■ Problem requirements
Lines below that include the word "wiki" should each be copied.

■ Material to process
== == ==

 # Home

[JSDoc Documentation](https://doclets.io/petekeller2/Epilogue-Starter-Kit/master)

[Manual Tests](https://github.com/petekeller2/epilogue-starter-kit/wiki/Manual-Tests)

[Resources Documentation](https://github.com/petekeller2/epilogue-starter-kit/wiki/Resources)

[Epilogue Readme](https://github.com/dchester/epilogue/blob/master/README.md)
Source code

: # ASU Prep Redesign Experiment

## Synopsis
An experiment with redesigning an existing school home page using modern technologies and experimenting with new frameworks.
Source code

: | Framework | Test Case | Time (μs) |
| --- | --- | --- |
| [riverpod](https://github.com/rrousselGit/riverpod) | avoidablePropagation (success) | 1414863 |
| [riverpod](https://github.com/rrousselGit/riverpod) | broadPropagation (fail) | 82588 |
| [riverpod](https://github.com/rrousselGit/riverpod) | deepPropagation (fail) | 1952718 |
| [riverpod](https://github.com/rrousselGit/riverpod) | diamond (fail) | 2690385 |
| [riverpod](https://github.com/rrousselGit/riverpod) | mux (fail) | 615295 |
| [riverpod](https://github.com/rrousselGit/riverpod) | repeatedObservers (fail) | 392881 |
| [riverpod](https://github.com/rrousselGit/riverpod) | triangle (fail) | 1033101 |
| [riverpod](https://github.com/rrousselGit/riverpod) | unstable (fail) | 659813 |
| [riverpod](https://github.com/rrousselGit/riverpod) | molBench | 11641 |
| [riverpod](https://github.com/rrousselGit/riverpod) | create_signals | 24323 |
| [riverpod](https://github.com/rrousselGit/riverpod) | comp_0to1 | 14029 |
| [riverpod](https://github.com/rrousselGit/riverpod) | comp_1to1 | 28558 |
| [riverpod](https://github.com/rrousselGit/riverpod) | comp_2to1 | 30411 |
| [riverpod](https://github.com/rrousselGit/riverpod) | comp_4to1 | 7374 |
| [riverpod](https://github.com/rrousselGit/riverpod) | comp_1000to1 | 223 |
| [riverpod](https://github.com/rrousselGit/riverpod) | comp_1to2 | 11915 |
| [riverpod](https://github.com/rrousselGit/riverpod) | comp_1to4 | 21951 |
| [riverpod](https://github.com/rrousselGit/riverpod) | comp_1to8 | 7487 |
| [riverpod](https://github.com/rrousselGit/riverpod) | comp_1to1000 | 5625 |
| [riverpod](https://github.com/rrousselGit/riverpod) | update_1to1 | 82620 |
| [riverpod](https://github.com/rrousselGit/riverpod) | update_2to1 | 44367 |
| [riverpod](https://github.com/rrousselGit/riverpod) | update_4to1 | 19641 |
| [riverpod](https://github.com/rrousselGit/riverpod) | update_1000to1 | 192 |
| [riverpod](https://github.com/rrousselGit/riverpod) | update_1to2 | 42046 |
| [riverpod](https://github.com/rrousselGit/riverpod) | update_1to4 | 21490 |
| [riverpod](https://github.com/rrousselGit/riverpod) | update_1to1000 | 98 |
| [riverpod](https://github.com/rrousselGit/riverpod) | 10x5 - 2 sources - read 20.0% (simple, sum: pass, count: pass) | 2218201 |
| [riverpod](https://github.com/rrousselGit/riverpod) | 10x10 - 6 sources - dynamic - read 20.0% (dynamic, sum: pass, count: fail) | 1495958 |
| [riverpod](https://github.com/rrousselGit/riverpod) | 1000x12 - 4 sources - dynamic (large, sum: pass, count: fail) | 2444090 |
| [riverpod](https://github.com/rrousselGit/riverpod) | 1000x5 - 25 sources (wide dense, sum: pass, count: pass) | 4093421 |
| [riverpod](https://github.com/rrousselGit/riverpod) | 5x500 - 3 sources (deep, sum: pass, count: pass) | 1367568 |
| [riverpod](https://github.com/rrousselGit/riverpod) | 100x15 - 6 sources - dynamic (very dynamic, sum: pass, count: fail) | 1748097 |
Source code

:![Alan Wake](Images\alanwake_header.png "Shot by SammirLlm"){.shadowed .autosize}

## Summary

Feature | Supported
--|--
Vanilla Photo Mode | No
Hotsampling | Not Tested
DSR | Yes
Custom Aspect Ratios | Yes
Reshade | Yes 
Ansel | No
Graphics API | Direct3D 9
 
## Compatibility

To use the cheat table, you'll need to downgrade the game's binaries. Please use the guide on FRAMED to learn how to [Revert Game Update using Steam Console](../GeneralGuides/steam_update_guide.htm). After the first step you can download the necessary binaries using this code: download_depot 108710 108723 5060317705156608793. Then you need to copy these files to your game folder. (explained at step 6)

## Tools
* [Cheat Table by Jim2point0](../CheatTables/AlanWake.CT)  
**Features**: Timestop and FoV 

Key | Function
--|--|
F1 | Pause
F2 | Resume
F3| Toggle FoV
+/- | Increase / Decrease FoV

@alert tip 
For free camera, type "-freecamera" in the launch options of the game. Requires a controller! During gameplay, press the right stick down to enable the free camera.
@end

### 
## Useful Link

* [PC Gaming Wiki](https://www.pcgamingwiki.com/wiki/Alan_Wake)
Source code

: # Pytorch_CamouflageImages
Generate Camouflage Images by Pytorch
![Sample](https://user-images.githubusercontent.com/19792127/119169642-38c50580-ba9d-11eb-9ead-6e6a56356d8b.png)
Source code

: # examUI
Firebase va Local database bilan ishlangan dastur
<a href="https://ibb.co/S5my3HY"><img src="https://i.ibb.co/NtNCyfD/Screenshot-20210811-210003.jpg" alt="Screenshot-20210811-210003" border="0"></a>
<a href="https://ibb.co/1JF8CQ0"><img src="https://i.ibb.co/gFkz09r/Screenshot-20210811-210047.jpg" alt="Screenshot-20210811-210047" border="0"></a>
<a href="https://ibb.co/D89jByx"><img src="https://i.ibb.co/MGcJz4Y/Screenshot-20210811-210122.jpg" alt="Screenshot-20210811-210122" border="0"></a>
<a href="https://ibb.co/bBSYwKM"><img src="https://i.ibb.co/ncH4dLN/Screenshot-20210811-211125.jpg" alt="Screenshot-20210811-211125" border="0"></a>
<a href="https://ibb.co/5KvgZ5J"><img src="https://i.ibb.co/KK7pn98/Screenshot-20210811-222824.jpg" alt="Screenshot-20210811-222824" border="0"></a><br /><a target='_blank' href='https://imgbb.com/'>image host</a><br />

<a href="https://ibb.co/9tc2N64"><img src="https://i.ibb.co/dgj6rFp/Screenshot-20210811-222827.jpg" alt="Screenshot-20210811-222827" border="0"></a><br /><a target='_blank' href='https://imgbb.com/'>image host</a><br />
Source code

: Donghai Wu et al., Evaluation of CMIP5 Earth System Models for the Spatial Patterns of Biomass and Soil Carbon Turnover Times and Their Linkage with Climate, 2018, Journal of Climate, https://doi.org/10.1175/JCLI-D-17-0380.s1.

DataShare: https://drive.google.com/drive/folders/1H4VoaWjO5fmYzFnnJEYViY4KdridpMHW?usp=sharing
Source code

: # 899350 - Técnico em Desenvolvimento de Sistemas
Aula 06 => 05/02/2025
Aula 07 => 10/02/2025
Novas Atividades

== == ==

■ Answer to this exercise
[Manual Tests](https://github.com/petekeller2/epilogue-starter-kit/wiki/Manual-Tests)
[Resources Documentation](https://github.com/petekeller2/epilogue-starter-kit/wiki/Resources)
* [PC Gaming Wiki](https://www.pcgamingwiki.com/wiki/Alan_Wake)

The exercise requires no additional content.